L’onda lunga delle domande pervenute all’INPS per accedere al cosiddetto “bonus psicologo” ha raggiunto una cifra significativa. Alla data ultima del 31 maggio, l’Istituto ha ricevuto 400.505 richieste. Una mole impressionante che riflette non solo il crescente bisogno di supporto psicologico nella popolazione, ma anche l’attrattiva di un aiuto finanziario in un ambito spesso costoso.
Questo bonus, destinato a fornire un contributo economico agli individui per sostenere spese relative a servizi psicologici, è stato finanziato con uno stanziamento governativo di 10 milioni di euro. Gli importi attribuibili variano dai 500 ai 1.500 euro a persona, delineando quindi un panorama in cui il sostegno potrà essere concretamente erogato solo a una frazione dei richiedenti.

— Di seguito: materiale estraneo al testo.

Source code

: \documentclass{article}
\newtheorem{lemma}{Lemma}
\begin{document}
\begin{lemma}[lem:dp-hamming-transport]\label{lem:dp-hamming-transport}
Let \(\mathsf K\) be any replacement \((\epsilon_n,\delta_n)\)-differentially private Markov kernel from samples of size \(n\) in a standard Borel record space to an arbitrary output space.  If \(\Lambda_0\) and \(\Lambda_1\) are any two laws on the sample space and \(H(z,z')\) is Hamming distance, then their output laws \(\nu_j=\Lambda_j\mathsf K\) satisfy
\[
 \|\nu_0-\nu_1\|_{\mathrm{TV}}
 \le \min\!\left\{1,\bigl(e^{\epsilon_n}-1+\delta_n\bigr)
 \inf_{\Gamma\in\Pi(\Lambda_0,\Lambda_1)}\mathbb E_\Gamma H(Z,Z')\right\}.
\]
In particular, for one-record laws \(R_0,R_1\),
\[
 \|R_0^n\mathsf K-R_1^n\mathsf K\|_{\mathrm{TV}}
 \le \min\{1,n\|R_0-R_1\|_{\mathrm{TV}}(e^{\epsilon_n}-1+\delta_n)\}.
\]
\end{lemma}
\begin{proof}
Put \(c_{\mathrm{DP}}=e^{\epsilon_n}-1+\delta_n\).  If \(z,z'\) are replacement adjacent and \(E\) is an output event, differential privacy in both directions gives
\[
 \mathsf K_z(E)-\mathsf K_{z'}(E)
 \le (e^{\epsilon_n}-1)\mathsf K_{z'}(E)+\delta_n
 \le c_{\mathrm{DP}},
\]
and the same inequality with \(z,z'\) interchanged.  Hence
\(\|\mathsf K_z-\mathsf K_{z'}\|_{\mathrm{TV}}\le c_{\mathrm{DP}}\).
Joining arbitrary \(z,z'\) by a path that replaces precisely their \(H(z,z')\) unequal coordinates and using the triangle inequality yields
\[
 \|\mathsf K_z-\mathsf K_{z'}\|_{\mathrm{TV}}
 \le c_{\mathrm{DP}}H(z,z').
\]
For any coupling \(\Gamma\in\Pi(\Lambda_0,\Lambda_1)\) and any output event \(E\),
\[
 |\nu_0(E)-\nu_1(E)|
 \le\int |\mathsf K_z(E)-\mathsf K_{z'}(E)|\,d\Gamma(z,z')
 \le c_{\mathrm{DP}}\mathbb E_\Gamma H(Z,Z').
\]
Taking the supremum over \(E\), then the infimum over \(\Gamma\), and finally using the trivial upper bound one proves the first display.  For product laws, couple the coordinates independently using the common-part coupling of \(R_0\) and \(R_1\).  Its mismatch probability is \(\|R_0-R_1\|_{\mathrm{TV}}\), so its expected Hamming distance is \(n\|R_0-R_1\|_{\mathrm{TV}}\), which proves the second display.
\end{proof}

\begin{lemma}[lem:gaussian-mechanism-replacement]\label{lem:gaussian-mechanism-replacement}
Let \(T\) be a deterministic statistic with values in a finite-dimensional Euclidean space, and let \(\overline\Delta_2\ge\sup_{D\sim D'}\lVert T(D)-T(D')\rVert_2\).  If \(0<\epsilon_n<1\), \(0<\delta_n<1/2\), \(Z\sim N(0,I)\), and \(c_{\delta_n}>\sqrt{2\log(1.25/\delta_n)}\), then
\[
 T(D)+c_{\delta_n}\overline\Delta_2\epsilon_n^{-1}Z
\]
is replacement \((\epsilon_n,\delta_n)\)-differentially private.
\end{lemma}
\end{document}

Tra le matematiche e le aspettative, l’estensione del beneficio oscillerà tra 6.666 e 20.000 beneficiari, a seconda dell’importo erogato per ciascun individuo.
Una sfida logistica si palesa nell’adozione di criteri di selezione basati sul parametro dell’Isee, ossia l’Indicatore della Situazione Economica Equivalente. Prevedibilmente, il supporto si concentrerà sulle fasce più deboli economicamente, quei cittadini il cui Isee risulta inferiore e che più urgono di sostegno. Entro questa cornice, il pianeta reale prevede che i beneficiari del massimo sostegno saranno presumibilmente vicini alla soglia più bassa di precedenza, situandosi intorno ai 6.666 individui. Questo equivale, in modo quasi sconcertante, a meno di due persone beneficiate ogni 100 richieste inoltrate.
Questo divario rilevante tra il numero di richieste e la capacità di erogazione del bonus getta una luce critica sulla discrepanza tra bisogno percepito e risorse disponibili. Un punto di riflessione emerge sulla capacità delle politiche pubbliche di rispondere in modo efficiente e equo alle esigenze dei cittadini. Questa modesta capacità di copertura rischia non soltanto di generare delusione, ma può anche intensificare il dibattito sulla necessità di incrementare l’allocazione di fondi per il benessere mentale della popolazione.
Il contesto socio-economico attuale, tra pandemia globale e crisi economiche, ha sensibilizzato l’opinione pubblica e le istituzioni sull’importanza della salute mentale. Il crescente appello a considerare il benessere psicologico al pari di quello fisico ha manifestato la necessità di interventi più robusti e inclusivi. In questo contesto, il bonus psicologo nasce come un segnale positivo, ma il suo impatto resta temperato dalla realtà dei numeri e delle limitate risorse.
La questione solleva, dunque, un dibattito più ampio sulla sostenibilità delle politiche di supporto psicologico e sul modo in cui la società decide di prioritizzare e finanziare tali iniziative. È necessario un ripensamento? Le risposte a questa domanda sono complesse e multifaccettate, ma una cosa rimane chiara: la salute mentale è un diritto e non un privilegio, e come tale richiede un impegno non solo governativo, ma collettivo.